- _The problem_: Take the data and return it in full. Change nothing.

------------------------------------------------------------------------

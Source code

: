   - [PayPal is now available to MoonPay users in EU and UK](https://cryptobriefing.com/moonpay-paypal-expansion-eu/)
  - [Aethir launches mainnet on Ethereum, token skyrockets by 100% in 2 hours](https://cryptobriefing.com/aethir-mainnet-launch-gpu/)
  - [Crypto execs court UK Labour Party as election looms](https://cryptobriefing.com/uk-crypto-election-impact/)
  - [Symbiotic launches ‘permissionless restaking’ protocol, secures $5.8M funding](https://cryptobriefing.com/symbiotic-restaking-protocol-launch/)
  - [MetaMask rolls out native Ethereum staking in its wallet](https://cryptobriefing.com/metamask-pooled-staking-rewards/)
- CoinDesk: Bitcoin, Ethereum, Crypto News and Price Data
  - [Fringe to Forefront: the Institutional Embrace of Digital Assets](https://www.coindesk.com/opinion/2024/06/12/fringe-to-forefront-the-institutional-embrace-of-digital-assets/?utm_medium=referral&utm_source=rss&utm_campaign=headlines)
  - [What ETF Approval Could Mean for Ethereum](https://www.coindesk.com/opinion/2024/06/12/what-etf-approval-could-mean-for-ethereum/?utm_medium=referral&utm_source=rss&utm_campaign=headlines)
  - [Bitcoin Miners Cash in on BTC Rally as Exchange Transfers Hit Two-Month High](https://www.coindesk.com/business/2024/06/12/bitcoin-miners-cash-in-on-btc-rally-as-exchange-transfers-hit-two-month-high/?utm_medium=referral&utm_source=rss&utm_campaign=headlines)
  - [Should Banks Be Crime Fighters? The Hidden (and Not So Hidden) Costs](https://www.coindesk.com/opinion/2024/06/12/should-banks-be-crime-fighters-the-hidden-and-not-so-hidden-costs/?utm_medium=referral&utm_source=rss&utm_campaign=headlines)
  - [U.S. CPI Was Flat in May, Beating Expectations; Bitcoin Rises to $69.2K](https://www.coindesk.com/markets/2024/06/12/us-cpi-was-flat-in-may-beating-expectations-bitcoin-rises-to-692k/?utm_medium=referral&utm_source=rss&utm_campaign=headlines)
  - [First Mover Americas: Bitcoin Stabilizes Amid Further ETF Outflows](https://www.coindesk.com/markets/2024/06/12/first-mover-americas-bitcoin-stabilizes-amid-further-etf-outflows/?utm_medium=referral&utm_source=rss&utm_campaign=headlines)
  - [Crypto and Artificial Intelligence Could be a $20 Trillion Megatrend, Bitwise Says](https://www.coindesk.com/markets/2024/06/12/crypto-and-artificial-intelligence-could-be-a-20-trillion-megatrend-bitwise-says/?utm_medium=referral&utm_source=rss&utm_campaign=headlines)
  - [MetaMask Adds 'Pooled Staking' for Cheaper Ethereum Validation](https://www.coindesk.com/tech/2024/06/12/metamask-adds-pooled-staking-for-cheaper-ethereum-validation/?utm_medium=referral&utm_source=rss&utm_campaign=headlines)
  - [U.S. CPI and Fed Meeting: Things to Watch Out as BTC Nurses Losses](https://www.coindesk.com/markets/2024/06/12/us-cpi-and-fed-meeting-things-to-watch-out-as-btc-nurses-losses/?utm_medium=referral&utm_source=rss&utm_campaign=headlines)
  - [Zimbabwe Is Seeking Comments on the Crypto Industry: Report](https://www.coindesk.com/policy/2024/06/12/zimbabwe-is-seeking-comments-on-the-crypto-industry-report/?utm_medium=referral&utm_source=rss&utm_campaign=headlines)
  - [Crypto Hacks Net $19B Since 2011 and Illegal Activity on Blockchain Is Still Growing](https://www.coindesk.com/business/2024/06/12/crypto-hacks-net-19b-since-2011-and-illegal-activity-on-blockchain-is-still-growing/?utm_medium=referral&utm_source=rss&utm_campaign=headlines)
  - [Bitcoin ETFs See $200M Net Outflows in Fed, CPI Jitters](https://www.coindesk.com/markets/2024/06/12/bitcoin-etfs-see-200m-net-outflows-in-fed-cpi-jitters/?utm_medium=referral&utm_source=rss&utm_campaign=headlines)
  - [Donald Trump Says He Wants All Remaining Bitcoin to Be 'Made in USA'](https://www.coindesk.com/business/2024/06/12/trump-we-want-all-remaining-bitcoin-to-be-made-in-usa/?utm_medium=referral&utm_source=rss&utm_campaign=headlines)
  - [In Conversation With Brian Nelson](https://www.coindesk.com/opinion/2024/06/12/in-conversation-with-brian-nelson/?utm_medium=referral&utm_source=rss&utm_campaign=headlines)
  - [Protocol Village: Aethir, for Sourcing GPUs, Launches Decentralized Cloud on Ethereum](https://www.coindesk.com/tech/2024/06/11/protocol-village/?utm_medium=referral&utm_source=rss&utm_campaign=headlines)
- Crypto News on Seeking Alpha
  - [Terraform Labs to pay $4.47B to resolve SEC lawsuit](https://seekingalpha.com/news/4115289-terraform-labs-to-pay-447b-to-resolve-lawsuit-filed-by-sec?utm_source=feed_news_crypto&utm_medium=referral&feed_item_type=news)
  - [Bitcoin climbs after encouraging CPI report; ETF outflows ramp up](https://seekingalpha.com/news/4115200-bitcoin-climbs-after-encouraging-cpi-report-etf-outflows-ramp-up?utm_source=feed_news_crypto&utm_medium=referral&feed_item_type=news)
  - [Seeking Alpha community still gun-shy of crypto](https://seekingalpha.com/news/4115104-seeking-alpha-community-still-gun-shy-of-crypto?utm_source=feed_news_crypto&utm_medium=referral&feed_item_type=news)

------------------------------------------------------------------------

- _Written solution_:
Source code

:   - [PayPal is now available to MoonPay users in EU and UK](https://cryptobriefing.com/moonpay-paypal-expansion-eu/)
  - [Aethir launches mainnet on Ethereum, token skyrockets by 100% in 2 hours](https://cryptobriefing.com/aethir-mainnet-launch-gpu/)
  - [Crypto execs court UK Labour Party as election looms](https://cryptobriefing.com/uk-crypto-election-impact/)
  - [Symbiotic launches ‘permissionless restaking’ protocol, secures $5.8M funding](https://cryptobriefing.com/symbiotic-restaking-protocol-launch/)
  - [MetaMask rolls out native Ethereum staking in its wallet](https://cryptobriefing.com/metamask-pooled-staking-rewards/)
- CoinDesk: Bitcoin, Ethereum, Crypto News and Price Data
  - [Fringe to Forefront: the Institutional Embrace of Digital Assets](https://www.coindesk.com/opinion/2024/06/12/fringe-to-forefront-the-institutional-embrace-of-digital-assets/?utm_medium=referral&utm_source=rss&utm_campaign=headlines)
  - [What ETF Approval Could Mean for Ethereum](https://www.coindesk.com/opinion/2024/06/12/what-etf-approval-could-mean-for-ethereum/?utm_medium=referral&utm_source=rss&utm_campaign=headlines)
  - [Bitcoin Miners Cash in on BTC Rally as Exchange Transfers Hit Two-Month High](https://www.coindesk.com/business/2024/06/12/bitcoin-miners-cash-in-on-btc-rally-as-exchange-transfers-hit-two-month-high/?utm_medium=referral&utm_source=rss&utm_campaign=headlines)
  - [Should Banks Be Crime Fighters? The Hidden (and Not So Hidden) Costs](https://www.coindesk.com/opinion/2024/06/12/should-banks-be-crime-fighters-the-hidden-and-not-so-hidden-costs/?utm_medium=referral&utm_source=rss&utm_campaign=headlines)
  - [U.S. CPI Was Flat in May, Beating Expectations; Bitcoin Rises to $69.2K](https://www.coindesk.com/markets/2024/06/12/us-cpi-was-flat-in-may-beating-expectations-bitcoin-rises-to-692k/?utm_medium=referral&utm_source=rss&utm_campaign=headlines)
  - [First Mover Americas: Bitcoin Stabilizes Amid Further ETF Outflows](https://www.coindesk.com/markets/2024/06/12/first-mover-americas-bitcoin-stabilizes-amid-further-etf-outflows/?utm_medium=referral&utm_source=rss&utm_campaign=headlines)
  - [Crypto and Artificial Intelligence Could be a $20 Trillion Megatrend, Bitwise Says](https://www.coindesk.com/markets/2024/06/12/crypto-and-artificial-intelligence-could-be-a-20-trillion-megatrend-bitwise-says/?utm_medium=referral&utm_source=rss&utm_campaign=headlines)
  - [MetaMask Adds 'Pooled Staking' for Cheaper Ethereum Validation](https://www.coindesk.com/tech/2024/06/12/metamask-adds-pooled-staking-for-cheaper-ethereum-validation/?utm_medium=referral&utm_source=rss&utm_campaign=headlines)
  - [U.S. CPI and Fed Meeting: Things to Watch Out as BTC Nurses Losses](https://www.coindesk.com/markets/2024/06/12/us-cpi-and-fed-meeting-things-to-watch-out-as-btc-nurses-losses/?utm_medium=referral&utm_source=rss&utm_campaign=headlines)
  - [Zimbabwe Is Seeking Comments on the Crypto Industry: Report](https://www.coindesk.com/policy/2024/06/12/zimbabwe-is-seeking-comments-on-the-crypto-industry-report/?utm_medium=referral&utm_source=rss&utm_campaign=headlines)
  - [Crypto Hacks Net $19B Since 2011 and Illegal Activity on Blockchain Is Still Growing](https://www.coindesk.com/business/2024/06/12/crypto-hacks-net-19b-since-2011-and-illegal-activity-on-blockchain-is-still-growing/?utm_medium=referral&utm_source=rss&utm_campaign=headlines)
  - [Bitcoin ETFs See $200M Net Outflows in Fed, CPI Jitters](https://www.coindesk.com/markets/2024/06/12/bitcoin-etfs-see-200m-net-outflows-in-fed-cpi-jitters/?utm_medium=referral&utm_source=rss&utm_campaign=headlines)
  - [Donald Trump Says He Wants All Remaining Bitcoin to Be 'Made in USA'](https://www.coindesk.com/business/2024/06/12/trump-we-want-all-remaining-bitcoin-to-be-made-in-usa/?utm_medium=referral&utm_source=rss&utm_campaign=headlines)
  - [In Conversation With Brian Nelson](https://www.coindesk.com/opinion/2024/06/12/in-conversation-with-brian-nelson/?utm_medium=referral&utm_source=rss&utm_campaign=headlines)
  - [Protocol Village: Aethir, for Sourcing GPUs, Launches Decentralized Cloud on Ethereum](https://www.coindesk.com/tech/2024/06/11/protocol-village/?utm_medium=referral&utm_source=rss&utm_campaign=headlines)
- Crypto News on Seeking Alpha
  - [Terraform Labs to pay $4.47B to resolve SEC lawsuit](https://seekingalpha.com/news/4115289-terraform-labs-to-pay-447b-to-resolve-lawsuit-filed-by-sec?utm_source=feed_news_crypto&utm_medium=referral&feed_item_type=news)
  - [Bitcoin climbs after encouraging CPI report; ETF outflows ramp up](https://seekingalpha.com/news/4115200-bitcoin-climbs-after-encouraging-cpi-report-etf-outflows-ramp-up?utm_source=feed_news_crypto&utm_medium=referral&feed_item_type=news)
  - [Seeking Alpha community still gun-shy of crypto](https://seekingalpha.com/news/4115104-seeking-alpha-community-still-gun-shy-of-crypto?utm_source=feed_news_crypto&utm_medium=referral&feed_item_type=news)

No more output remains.